The DTM is set to limit the number of cars a manufacturer can enter in 2023, as it continues its efforts to keep the size of the grid under control due to spacing constraints at some tracks.

Lucas Auer, Mercedes-AMG Team WINWARD Mercedes-AMG GT3

Following the conclusion of the 2022 DTM season at Hockenheim last weekend, promoter ITR has already begun work for what would be the series’ third year under GT3 regulations.

Apart from considering a ban on one-car teams, which take up the same amount of space in the pitlane as a full-scale outfit, the DTM could also set a hard limit of six entries per manufacturer from 2023 in order to create a more balanced field.

Although ITR refused to comment on the matter when asked, sources within different manufacturers have told Motorsport.com’s sister website Motorsport-Total.com that this idea has already been discussed with them.

At present, such a restriction will only affect Mercedes, which had the biggest presence of any manufacturer on the 2022 grid with a total of eight entries from four different teams.

Infrastructure limitations at some tracks such as the Lausitzring is seen as the chief reason behind the push to limit the number of cars on the grid for next year.

“I'm afraid that we won't be able to take all the teams,” ITR chief Gerhard Berger told Motorsport.com.

“Anything between 26 and 30 cars is great.
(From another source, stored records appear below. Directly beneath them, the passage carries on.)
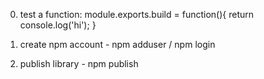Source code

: 0. test a function:
module.exports.build = function(){
    return console.log('hi');
}

1. create npm account - npm adduser / npm login
2. publish library - npm publish

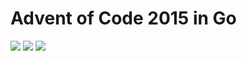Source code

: # Advent of Code 2015 in Go

![](https://img.shields.io/badge/2015%20📅-orange) ![](https://img.shields.io/badge/Stars%20⭐-8-yellow) ![](https://img.shields.io/badge/Days%20completed-4-red)
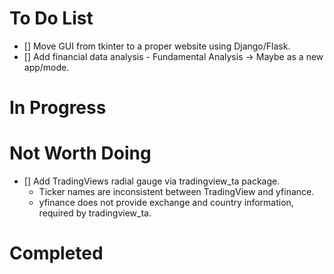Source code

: # To Do List
- [] Move GUI from tkinter to a proper website using Django/Flask.
- [] Add financial data analysis - Fundamental Analysis -> Maybe as a new app/mode.

# In Progress

# Not Worth Doing
- [] Add TradingViews radial gauge via tradingview_ta package.
    - Ticker names are inconsistent between TradingView and yfinance.
    - yfinance does not provide exchange and country information, required by tradingview_ta.

# Completed
<!-- - [] Add drop/expand section for parameters of strategies to tweak strategies intuitively.
<!-- - [] When changing intervals, dates auto adjust based on limitations from yfinance 1.g. 1minute data can only be for past 7 days. -->
<!-- - [] Text on GUI for trade summary and ticker profiles auto adjusts to light or dark based on themes from ttkboostrap. -->
<!-- - [] Create trade summary to include correct colouring and % changes. -->
<!-- - [] Add stop-loss to all strategies. -->
<!-- - [] Add average % gain/loss of all trades. -->
<!-- - [] Add average time in trade, time protfolio in profit/loss. -->
<!-- - [] Add holder information about tickers. 
<!-- - [] Add ability to backtest short selling. -->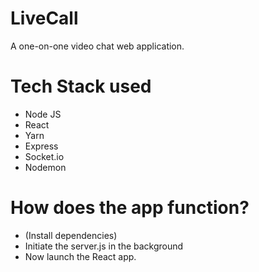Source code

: # LiveCall
A one-on-one video chat web application.
# Tech Stack used
- Node JS
- React
- Yarn
- Express
- Socket.io
- Nodemon
# How does the app function?
- (Install dependencies)
- Initiate the server.js in the background
- Now launch the React app.

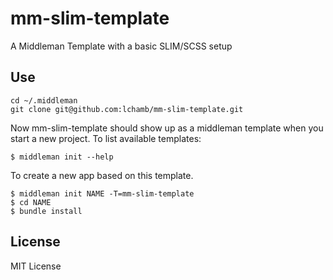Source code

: mm-slim-template
================

A Middleman Template with a basic SLIM/SCSS setup

## Use

    cd ~/.middleman
    git clone git@github.com:lchamb/mm-slim-template.git

Now mm-slim-template should show up as a middleman template when you start a new project. To list available templates:

    $ middleman init --help

To create a new app based on this template.

    $ middleman init NAME -T=mm-slim-template
    $ cd NAME
    $ bundle install
    
## License

MIT License
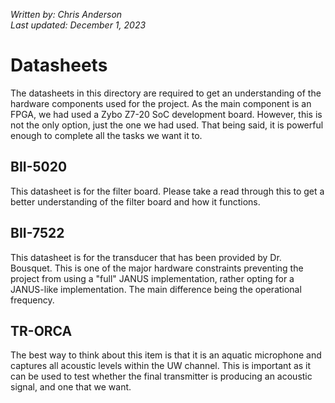 *Written by: Chris Anderson*<br>
*Last updated: December 1, 2023*
<br>

# Datasheets
The datasheets in this directory are required to get an understanding of the hardware components used for the project. As the main component is an FPGA, we had used a Zybo Z7-20 SoC development board. However, this is not the only option, just the one we had used. That being said, it is powerful enough to complete all the tasks we want it to. 

## BII-5020
This datasheet is for the filter board. Please take a read through this to get a better understanding of the filter board and how it functions.

## BII-7522
This datasheet is for the transducer that has been provided by Dr. Bousquet. This is one of the major hardware constraints preventing the project from using a "full" JANUS implementation, rather opting for a JANUS-like implementation. The main difference being the operational frequency.

## TR-ORCA
The best way to think about this item is that it is an aquatic microphone and captures all acoustic levels within the UW channel. This is important as it can be used to test whether the final transmitter is producing an acoustic signal, and one that we want.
But we focus on quality. [The quality of the field] has to stay where it is.

"There are a few racetracks where space in the pit lane is limited. In addition, we always need a bit of a buffer for a good guest car. The ideal number is 28. With 30 cars it gets really tight."

Both Audi and BMW had agreed to support the DTM for two years when the series formulated its plan to transition to a customer-based GT3 series from 2021. Mercedes, likewise, only committed for the same timeframe when it announced its return to the DTM via factory support at the beginning of last year.

But Berger said negotiations with manufacturers are going well regarding their continued involvement in the DTM next year and feels the series has become an attractive destination for car brands due to lower operational costs compared to the Class 1 era.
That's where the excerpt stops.